Work instructions. Please repeat the listing exactly, starting at its first line and stopping after the line that contains "When you commit".

Start of Block

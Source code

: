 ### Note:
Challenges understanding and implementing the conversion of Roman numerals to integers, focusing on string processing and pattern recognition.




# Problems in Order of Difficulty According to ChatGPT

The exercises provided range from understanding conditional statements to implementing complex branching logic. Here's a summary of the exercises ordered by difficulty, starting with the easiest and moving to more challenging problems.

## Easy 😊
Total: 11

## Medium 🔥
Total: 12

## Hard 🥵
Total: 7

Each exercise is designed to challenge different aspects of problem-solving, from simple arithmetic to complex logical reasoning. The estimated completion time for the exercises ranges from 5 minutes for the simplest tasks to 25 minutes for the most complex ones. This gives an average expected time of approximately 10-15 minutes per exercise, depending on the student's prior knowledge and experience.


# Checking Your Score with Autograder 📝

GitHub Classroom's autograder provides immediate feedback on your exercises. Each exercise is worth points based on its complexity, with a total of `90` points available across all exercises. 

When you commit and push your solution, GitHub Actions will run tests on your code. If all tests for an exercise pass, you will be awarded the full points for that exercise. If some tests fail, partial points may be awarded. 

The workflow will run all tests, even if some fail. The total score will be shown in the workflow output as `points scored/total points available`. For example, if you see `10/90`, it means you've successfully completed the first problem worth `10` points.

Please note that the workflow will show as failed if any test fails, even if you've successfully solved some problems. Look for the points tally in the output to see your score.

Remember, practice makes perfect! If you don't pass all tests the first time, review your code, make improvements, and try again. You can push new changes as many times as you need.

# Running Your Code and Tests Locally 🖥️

End of Block

Task answer.
Source code

: ### Note:
Challenges understanding and implementing the conversion of Roman numerals to integers, focusing on string processing and pattern recognition.




# Problems in Order of Difficulty According to ChatGPT

The exercises provided range from understanding conditional statements to implementing complex branching logic. Here's a summary of the exercises ordered by difficulty, starting with the easiest and moving to more challenging problems.

## Easy 😊
Total: 11

## Medium 🔥
Total: 12

## Hard 🥵
Total: 7

Each exercise is designed to challenge different aspects of problem-solving, from simple arithmetic to complex logical reasoning. The estimated completion time for the exercises ranges from 5 minutes for the simplest tasks to 25 minutes for the most complex ones. This gives an average expected time of approximately 10-15 minutes per exercise, depending on the student's prior knowledge and experience.


# Checking Your Score with Autograder 📝

GitHub Classroom's autograder provides immediate feedback on your exercises. Each exercise is worth points based on its complexity, with a total of `90` points available across all exercises. 

When you commit and push your solution, GitHub Actions will run tests on your code. If all tests for an exercise pass, you will be awarded the full points for that exercise. If some tests fail, partial points may be awarded. 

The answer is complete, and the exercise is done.